1. 研究の背景とリサーチクエスチョン:
 自然環境の保全や人権デューデリジェンスの導入など、企業活動の責任が求められているなか、パーム油の調達企業はサプライヤーにあたる搾油工場やアブラヤシ農園の状況把握と管理改善が急務となってきた。RSPO(Roundtable on Sustainable Palm Oil)による認証を調達の基準にする企業も増えている。しかし、先進国の企業がRSPO認証油だけを調達すればパーム油生産地の課題は解決されるのだろうか。認証が小規模農家を排除していると批判されているが実態はどうなのか。

2. 資料・情報および分析方法:
 RSPOが公開している加盟団体データベースから、インドネシアとマレーシアの搾油工場(傘下に自社大規模農園と契約農家を抱える)および小規模農家のリストを用いて、両国のアブラヤシ栽培地に占める認証取得栽培地の比率を算出した。この結果と併せて、2023年7月に西カリマンタンとサラワクで行った現地調査でのヒアリング結果をもとに、RSPOの役割と限界を分析した。

3. 得られた知見:
(1) アブラヤシ栽培地のRSPO認証取得率は、インドネシア(大規模:27%、小規模0.7%)、マレーシア(大規模:24.4%、小規模3.9%)共に大規模農園が高かった。しかも大規模農園が認証を取得した農地面積のうち、上位5社が5割以上を占めた。

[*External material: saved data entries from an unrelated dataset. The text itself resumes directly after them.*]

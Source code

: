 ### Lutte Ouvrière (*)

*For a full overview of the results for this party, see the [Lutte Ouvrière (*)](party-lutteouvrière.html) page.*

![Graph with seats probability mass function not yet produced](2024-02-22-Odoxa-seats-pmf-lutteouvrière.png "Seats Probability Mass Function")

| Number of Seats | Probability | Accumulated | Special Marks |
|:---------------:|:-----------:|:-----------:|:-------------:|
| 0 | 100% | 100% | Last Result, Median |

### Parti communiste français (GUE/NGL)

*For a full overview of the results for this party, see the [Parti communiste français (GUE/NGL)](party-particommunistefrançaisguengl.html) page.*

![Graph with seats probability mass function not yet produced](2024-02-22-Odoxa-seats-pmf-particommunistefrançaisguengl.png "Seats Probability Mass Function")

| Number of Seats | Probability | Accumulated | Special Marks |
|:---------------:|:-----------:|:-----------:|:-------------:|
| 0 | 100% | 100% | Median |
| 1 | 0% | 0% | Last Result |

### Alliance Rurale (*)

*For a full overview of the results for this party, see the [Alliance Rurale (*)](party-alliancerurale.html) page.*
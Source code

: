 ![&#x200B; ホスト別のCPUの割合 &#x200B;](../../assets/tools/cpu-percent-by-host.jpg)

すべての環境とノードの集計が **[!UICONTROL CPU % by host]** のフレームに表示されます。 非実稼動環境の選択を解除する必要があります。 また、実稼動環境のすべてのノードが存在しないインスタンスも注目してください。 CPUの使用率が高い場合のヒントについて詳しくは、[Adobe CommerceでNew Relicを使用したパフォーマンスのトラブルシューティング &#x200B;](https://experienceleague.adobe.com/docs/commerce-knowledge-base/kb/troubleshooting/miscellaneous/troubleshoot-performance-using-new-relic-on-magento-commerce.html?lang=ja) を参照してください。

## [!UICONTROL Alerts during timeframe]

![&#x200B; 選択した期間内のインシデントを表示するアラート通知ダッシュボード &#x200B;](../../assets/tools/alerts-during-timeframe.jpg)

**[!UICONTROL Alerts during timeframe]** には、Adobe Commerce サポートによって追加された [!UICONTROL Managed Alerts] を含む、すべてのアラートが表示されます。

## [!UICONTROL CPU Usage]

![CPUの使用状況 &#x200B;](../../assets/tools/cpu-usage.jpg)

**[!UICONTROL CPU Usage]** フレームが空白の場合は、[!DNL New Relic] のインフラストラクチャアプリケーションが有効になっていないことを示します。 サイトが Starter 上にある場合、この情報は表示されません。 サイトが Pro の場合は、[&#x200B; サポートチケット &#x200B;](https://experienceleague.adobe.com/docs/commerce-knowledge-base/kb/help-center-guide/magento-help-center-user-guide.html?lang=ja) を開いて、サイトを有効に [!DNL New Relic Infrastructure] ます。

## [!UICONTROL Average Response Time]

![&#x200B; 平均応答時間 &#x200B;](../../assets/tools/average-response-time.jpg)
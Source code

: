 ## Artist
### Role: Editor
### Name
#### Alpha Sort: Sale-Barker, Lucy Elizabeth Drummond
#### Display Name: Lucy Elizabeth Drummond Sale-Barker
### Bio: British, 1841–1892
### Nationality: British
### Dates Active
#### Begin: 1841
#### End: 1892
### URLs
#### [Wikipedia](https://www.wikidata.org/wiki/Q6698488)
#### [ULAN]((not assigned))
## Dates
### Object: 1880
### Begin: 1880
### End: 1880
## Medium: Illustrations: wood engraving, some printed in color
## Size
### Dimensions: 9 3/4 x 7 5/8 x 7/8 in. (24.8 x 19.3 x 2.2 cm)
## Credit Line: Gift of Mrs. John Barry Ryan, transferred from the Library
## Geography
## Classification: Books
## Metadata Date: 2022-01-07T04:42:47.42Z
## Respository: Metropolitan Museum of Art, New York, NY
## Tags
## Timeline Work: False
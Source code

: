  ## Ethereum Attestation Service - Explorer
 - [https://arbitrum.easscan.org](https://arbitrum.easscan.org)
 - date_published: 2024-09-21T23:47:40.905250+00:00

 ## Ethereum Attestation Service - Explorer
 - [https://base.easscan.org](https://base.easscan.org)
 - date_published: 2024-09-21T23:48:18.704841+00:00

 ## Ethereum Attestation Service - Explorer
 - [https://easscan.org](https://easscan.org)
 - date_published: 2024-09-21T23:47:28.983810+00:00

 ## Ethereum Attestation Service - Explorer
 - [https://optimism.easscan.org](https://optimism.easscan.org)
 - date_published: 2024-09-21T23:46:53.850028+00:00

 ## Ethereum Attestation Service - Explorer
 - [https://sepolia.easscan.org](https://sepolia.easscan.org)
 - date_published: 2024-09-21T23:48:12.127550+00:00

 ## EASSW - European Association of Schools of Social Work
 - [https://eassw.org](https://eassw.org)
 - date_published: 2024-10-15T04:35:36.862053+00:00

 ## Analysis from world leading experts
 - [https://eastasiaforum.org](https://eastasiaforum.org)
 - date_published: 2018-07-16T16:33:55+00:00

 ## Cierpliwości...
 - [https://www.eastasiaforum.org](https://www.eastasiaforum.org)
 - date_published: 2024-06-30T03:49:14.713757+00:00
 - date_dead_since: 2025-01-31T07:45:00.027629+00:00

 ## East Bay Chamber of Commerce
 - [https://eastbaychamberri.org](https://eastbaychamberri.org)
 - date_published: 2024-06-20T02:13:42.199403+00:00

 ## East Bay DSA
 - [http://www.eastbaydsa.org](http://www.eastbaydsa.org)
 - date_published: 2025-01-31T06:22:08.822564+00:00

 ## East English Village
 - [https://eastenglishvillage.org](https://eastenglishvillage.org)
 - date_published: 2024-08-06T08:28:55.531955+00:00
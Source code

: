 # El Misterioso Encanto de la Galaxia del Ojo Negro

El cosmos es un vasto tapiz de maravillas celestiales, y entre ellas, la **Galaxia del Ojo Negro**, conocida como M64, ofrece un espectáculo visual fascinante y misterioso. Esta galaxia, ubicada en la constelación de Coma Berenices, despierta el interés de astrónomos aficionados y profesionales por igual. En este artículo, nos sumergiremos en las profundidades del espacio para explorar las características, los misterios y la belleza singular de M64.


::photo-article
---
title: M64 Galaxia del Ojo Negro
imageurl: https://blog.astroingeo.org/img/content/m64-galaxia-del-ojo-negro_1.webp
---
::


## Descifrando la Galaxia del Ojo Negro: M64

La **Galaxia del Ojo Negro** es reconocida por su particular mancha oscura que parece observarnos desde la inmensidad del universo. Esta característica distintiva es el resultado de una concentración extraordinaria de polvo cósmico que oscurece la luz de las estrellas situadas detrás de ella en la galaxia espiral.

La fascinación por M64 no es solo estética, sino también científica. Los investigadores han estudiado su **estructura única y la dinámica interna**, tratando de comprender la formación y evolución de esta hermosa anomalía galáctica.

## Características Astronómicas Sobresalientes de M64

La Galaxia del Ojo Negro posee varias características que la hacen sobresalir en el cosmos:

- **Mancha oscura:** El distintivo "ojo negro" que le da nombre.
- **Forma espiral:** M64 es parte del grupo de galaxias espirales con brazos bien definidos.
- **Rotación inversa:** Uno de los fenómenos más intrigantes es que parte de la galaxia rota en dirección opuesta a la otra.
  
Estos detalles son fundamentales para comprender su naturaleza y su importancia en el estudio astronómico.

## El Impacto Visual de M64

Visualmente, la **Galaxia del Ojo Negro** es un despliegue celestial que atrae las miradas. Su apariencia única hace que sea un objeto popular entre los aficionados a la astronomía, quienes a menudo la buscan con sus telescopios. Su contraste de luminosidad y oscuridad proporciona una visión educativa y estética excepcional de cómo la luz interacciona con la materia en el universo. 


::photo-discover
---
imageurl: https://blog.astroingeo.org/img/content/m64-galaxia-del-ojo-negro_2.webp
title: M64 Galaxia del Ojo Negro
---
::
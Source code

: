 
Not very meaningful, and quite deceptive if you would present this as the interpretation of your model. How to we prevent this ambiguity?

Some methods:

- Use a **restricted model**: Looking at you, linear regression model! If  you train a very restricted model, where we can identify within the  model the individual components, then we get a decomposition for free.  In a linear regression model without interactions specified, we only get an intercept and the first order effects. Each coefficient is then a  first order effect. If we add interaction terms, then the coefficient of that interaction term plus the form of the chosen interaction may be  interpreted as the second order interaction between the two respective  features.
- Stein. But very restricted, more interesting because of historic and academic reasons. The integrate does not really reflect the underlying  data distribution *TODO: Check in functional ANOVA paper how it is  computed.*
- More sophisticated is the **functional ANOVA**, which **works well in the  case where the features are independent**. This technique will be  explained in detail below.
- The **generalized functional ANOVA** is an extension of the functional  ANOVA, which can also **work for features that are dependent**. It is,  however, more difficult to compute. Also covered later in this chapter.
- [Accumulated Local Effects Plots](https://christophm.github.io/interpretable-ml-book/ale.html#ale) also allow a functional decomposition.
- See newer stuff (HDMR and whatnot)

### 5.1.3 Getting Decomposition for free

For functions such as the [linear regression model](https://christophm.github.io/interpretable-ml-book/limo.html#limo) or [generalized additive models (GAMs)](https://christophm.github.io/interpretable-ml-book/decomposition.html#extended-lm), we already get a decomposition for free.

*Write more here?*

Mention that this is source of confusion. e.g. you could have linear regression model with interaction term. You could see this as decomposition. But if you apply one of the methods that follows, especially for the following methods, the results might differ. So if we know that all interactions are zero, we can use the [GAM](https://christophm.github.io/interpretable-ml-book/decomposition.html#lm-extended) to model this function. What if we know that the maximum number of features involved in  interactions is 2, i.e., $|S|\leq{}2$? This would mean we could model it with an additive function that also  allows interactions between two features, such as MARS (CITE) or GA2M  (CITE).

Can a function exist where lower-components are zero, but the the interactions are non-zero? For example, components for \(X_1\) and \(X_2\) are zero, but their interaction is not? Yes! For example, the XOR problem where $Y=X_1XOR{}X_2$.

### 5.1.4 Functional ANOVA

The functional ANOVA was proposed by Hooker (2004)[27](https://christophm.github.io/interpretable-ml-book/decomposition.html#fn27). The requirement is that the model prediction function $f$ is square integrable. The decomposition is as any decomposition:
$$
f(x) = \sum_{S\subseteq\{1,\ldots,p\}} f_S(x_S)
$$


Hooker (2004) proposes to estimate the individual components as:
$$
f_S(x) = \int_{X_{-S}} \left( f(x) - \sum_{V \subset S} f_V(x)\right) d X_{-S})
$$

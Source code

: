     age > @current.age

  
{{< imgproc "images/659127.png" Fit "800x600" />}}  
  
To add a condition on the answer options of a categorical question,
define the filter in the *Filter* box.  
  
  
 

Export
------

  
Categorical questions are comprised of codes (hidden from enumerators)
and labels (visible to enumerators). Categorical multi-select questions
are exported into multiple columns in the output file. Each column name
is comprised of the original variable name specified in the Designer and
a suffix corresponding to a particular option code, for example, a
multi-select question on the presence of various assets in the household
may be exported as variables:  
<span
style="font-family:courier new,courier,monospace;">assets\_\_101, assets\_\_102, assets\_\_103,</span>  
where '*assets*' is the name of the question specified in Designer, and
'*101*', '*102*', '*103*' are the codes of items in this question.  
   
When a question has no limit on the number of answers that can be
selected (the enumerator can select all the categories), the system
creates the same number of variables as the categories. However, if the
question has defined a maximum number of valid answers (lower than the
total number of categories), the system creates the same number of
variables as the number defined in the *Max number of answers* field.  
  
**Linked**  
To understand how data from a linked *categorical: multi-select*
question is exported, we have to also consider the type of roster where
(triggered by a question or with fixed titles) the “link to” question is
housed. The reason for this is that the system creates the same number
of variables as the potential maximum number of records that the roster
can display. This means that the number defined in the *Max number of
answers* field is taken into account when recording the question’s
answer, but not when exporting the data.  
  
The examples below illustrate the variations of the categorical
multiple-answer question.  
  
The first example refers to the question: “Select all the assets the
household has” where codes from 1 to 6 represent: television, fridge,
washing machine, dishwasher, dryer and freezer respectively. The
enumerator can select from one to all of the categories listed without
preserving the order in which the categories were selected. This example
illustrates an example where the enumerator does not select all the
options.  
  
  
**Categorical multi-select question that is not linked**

(2) RSPO認証を取得した西カリマンタンの小規模農家は、FFB(Fresh Fruit Bunch)を通常の価格で搾油工場に販売していた。取引のある搾油工場が認証を取得していないためである。ただし、認証によりクレジットの収入が得られるというメリットはあった。
(3) RSPOは厳しい基準を課すため、生産国の企業傘下の農園管理に対して環境負荷軽減や労働者の人権配慮等の後押しができる。消費国の企業にとっては、RSPO認証油を調達の条件にすることで、サプライチェーン上のリスクを低減できる。一方で、企業と契約関係のない独立小規模農家による生産や流通の実態には合っていない。
(4) アブラヤシ産業全体のサステナビリティを考えるならば、小規模農家を包摂する補完的枠組みが必要である。